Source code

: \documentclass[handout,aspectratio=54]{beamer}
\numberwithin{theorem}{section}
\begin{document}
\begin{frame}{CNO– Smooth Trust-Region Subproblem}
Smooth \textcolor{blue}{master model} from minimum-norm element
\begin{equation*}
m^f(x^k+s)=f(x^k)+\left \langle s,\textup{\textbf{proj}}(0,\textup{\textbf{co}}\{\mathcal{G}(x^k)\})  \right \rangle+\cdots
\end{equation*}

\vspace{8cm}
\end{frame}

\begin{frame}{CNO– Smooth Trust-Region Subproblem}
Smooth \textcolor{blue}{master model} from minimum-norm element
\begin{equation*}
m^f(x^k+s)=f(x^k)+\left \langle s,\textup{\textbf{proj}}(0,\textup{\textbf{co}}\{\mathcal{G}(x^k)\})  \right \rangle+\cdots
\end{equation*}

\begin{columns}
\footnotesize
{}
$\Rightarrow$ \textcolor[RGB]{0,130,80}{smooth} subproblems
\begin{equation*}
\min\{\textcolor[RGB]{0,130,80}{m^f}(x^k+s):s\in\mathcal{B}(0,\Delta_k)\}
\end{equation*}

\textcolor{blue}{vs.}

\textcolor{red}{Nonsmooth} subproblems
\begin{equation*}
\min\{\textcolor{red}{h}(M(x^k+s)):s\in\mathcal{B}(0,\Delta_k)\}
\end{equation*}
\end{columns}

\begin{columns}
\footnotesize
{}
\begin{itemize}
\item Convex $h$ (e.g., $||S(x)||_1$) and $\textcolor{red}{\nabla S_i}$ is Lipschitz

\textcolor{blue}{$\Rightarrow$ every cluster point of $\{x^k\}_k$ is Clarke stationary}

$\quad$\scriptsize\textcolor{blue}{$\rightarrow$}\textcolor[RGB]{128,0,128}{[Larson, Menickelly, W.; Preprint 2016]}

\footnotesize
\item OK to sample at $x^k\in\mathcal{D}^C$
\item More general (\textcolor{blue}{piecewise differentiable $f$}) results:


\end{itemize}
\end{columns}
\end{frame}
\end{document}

Exercise aim: Retype every line above with nothing changed.

Response for this exercise:
Source code

: \documentclass[handout,aspectratio=54]{beamer}
\numberwithin{theorem}{section}
\begin{document}
\begin{frame}{CNO– Smooth Trust-Region Subproblem}
Smooth \textcolor{blue}{master model} from minimum-norm element
\begin{equation*}
m^f(x^k+s)=f(x^k)+\left \langle s,\textup{\textbf{proj}}(0,\textup{\textbf{co}}\{\mathcal{G}(x^k)\})  \right \rangle+\cdots
\end{equation*}

\vspace{8cm}
\end{frame}

\begin{frame}{CNO– Smooth Trust-Region Subproblem}
Smooth \textcolor{blue}{master model} from minimum-norm element
\begin{equation*}
m^f(x^k+s)=f(x^k)+\left \langle s,\textup{\textbf{proj}}(0,\textup{\textbf{co}}\{\mathcal{G}(x^k)\})  \right \rangle+\cdots
\end{equation*}

\begin{columns}
\footnotesize
{}
$\Rightarrow$ \textcolor[RGB]{0,130,80}{smooth} subproblems
\begin{equation*}
\min\{\textcolor[RGB]{0,130,80}{m^f}(x^k+s):s\in\mathcal{B}(0,\Delta_k)\}
\end{equation*}

\textcolor{blue}{vs.}

\textcolor{red}{Nonsmooth} subproblems
\begin{equation*}
\min\{\textcolor{red}{h}(M(x^k+s)):s\in\mathcal{B}(0,\Delta_k)\}
\end{equation*}
\end{columns}

\begin{columns}
\footnotesize
{}
\begin{itemize}
\item Convex $h$ (e.g., $||S(x)||_1$) and $\textcolor{red}{\nabla S_i}$ is Lipschitz

\textcolor{blue}{$\Rightarrow$ every cluster point of $\{x^k\}_k$ is Clarke stationary}

$\quad$\scriptsize\textcolor{blue}{$\rightarrow$}\textcolor[RGB]{128,0,128}{[Larson, Menickelly, W.; Preprint 2016]}

\footnotesize
\item OK to sample at $x^k\in\mathcal{D}^C$
\item More general (\textcolor{blue}{piecewise differentiable $f$}) results:


\end{itemize}
\end{columns}
\end{frame}
\end{document}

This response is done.